Content starts

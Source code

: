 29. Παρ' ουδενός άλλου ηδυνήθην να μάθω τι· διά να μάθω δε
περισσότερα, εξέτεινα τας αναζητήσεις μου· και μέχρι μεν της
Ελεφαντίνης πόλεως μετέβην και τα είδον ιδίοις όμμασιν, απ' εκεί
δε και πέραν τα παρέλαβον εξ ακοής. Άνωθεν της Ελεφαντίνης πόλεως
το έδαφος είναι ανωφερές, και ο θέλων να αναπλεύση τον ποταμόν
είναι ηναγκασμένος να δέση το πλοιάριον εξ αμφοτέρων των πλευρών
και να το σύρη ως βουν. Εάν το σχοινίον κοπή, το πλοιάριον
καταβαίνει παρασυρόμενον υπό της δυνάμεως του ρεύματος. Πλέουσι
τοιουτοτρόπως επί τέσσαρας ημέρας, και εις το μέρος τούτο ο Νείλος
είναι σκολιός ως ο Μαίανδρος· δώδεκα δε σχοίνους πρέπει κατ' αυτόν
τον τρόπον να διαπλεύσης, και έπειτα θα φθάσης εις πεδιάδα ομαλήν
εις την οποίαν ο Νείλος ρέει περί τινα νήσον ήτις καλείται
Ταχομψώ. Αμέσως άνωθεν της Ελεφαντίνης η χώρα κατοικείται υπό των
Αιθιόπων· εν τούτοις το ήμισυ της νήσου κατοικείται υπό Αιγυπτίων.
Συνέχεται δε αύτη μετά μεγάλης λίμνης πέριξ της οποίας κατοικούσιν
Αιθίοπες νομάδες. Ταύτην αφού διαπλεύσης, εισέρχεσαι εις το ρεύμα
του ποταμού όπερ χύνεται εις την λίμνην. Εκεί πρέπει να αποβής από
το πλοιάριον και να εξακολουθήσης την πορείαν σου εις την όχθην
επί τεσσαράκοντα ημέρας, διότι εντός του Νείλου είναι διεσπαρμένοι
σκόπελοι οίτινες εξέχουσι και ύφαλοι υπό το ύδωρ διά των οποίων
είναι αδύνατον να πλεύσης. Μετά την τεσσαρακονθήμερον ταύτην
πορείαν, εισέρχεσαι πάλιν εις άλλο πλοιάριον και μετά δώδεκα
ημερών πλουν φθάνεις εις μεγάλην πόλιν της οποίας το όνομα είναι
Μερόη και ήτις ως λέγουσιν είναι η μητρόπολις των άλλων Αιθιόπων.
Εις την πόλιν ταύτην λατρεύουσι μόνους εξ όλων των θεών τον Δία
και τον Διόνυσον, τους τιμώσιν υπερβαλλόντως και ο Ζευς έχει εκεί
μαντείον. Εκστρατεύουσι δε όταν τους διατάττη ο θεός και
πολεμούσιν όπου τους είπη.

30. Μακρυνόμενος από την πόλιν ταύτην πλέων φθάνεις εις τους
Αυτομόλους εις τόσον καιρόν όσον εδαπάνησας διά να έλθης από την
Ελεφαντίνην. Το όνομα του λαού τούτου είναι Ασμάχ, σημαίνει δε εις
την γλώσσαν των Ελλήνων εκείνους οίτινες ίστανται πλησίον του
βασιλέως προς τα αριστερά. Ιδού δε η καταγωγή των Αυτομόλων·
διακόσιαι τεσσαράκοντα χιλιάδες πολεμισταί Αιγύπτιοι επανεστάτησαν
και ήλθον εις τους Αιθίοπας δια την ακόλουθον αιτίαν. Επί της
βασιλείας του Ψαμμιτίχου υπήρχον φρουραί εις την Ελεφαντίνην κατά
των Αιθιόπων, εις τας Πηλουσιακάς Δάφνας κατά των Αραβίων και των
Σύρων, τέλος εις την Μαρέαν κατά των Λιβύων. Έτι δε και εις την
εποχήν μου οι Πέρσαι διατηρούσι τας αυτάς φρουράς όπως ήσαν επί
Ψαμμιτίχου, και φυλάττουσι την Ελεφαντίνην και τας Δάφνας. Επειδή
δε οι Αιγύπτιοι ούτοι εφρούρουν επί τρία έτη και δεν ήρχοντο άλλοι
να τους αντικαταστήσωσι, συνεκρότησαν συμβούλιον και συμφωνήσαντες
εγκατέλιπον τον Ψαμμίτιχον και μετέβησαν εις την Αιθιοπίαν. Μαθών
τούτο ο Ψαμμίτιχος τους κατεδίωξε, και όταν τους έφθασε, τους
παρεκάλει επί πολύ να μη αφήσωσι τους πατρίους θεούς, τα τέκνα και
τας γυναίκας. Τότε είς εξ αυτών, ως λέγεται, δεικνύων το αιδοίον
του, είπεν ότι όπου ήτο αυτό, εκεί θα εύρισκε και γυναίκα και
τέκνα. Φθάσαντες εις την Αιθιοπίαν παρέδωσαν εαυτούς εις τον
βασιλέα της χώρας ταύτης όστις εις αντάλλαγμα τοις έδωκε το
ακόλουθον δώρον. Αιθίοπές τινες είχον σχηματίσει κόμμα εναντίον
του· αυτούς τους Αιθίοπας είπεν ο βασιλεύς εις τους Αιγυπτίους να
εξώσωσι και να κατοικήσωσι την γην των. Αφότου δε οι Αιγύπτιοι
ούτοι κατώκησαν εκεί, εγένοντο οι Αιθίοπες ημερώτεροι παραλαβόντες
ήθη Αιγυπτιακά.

Content ends

Exercise details:
So that nothing is lost, please repeat all of the entries exactly.

Response below:
Source code

: 29. Παρ' ουδενός άλλου ηδυνήθην να μάθω τι· διά να μάθω δε
περισσότερα, εξέτεινα τας αναζητήσεις μου· και μέχρι μεν της
Ελεφαντίνης πόλεως μετέβην και τα είδον ιδίοις όμμασιν, απ' εκεί
δε και πέραν τα παρέλαβον εξ ακοής. Άνωθεν της Ελεφαντίνης πόλεως
το έδαφος είναι ανωφερές, και ο θέλων να αναπλεύση τον ποταμόν
είναι ηναγκασμένος να δέση το πλοιάριον εξ αμφοτέρων των πλευρών
και να το σύρη ως βουν. Εάν το σχοινίον κοπή, το πλοιάριον
καταβαίνει παρασυρόμενον υπό της δυνάμεως του ρεύματος. Πλέουσι
τοιουτοτρόπως επί τέσσαρας ημέρας, και εις το μέρος τούτο ο Νείλος
είναι σκολιός ως ο Μαίανδρος· δώδεκα δε σχοίνους πρέπει κατ' αυτόν
τον τρόπον να διαπλεύσης, και έπειτα θα φθάσης εις πεδιάδα ομαλήν
εις την οποίαν ο Νείλος ρέει περί τινα νήσον ήτις καλείται
Ταχομψώ. Αμέσως άνωθεν της Ελεφαντίνης η χώρα κατοικείται υπό των
Αιθιόπων· εν τούτοις το ήμισυ της νήσου κατοικείται υπό Αιγυπτίων.
Συνέχεται δε αύτη μετά μεγάλης λίμνης πέριξ της οποίας κατοικούσιν
Αιθίοπες νομάδες. Ταύτην αφού διαπλεύσης, εισέρχεσαι εις το ρεύμα
του ποταμού όπερ χύνεται εις την λίμνην. Εκεί πρέπει να αποβής από
το πλοιάριον και να εξακολουθήσης την πορείαν σου εις την όχθην
επί τεσσαράκοντα ημέρας, διότι εντός του Νείλου είναι διεσπαρμένοι
σκόπελοι οίτινες εξέχουσι και ύφαλοι υπό το ύδωρ διά των οποίων
είναι αδύνατον να πλεύσης. Μετά την τεσσαρακονθήμερον ταύτην
πορείαν, εισέρχεσαι πάλιν εις άλλο πλοιάριον και μετά δώδεκα
ημερών πλουν φθάνεις εις μεγάλην πόλιν της οποίας το όνομα είναι
Μερόη και ήτις ως λέγουσιν είναι η μητρόπολις των άλλων Αιθιόπων.
Εις την πόλιν ταύτην λατρεύουσι μόνους εξ όλων των θεών τον Δία
και τον Διόνυσον, τους τιμώσιν υπερβαλλόντως και ο Ζευς έχει εκεί
μαντείον. Εκστρατεύουσι δε όταν τους διατάττη ο θεός και
πολεμούσιν όπου τους είπη.

30. Μακρυνόμενος από την πόλιν ταύτην πλέων φθάνεις εις τους
Αυτομόλους εις τόσον καιρόν όσον εδαπάνησας διά να έλθης από την
Ελεφαντίνην. Το όνομα του λαού τούτου είναι Ασμάχ, σημαίνει δε εις
την γλώσσαν των Ελλήνων εκείνους οίτινες ίστανται πλησίον του
βασιλέως προς τα αριστερά. Ιδού δε η καταγωγή των Αυτομόλων·
διακόσιαι τεσσαράκοντα χιλιάδες πολεμισταί Αιγύπτιοι επανεστάτησαν
και ήλθον εις τους Αιθίοπας δια την ακόλουθον αιτίαν. Επί της
βασιλείας του Ψαμμιτίχου υπήρχον φρουραί εις την Ελεφαντίνην κατά
των Αιθιόπων, εις τας Πηλουσιακάς Δάφνας κατά των Αραβίων και των
Σύρων, τέλος εις την Μαρέαν κατά των Λιβύων. Έτι δε και εις την
εποχήν μου οι Πέρσαι διατηρούσι τας αυτάς φρουράς όπως ήσαν επί
Ψαμμιτίχου, και φυλάττουσι την Ελεφαντίνην και τας Δάφνας. Επειδή
δε οι Αιγύπτιοι ούτοι εφρούρουν επί τρία έτη και δεν ήρχοντο άλλοι
να τους αντικαταστήσωσι, συνεκρότησαν συμβούλιον και συμφωνήσαντες
εγκατέλιπον τον Ψαμμίτιχον και μετέβησαν εις την Αιθιοπίαν. Μαθών
τούτο ο Ψαμμίτιχος τους κατεδίωξε, και όταν τους έφθασε, τους
παρεκάλει επί πολύ να μη αφήσωσι τους πατρίους θεούς, τα τέκνα και
τας γυναίκας. Τότε είς εξ αυτών, ως λέγεται, δεικνύων το αιδοίον
του, είπεν ότι όπου ήτο αυτό, εκεί θα εύρισκε και γυναίκα και
τέκνα. Φθάσαντες εις την Αιθιοπίαν παρέδωσαν εαυτούς εις τον
βασιλέα της χώρας ταύτης όστις εις αντάλλαγμα τοις έδωκε το
ακόλουθον δώρον. Αιθίοπές τινες είχον σχηματίσει κόμμα εναντίον
του· αυτούς τους Αιθίοπας είπεν ο βασιλεύς εις τους Αιγυπτίους να
εξώσωσι και να κατοικήσωσι την γην των. Αφότου δε οι Αιγύπτιοι
ούτοι κατώκησαν εκεί, εγένοντο οι Αιθίοπες ημερώτεροι παραλαβόντες
ήθη Αιγυπτιακά.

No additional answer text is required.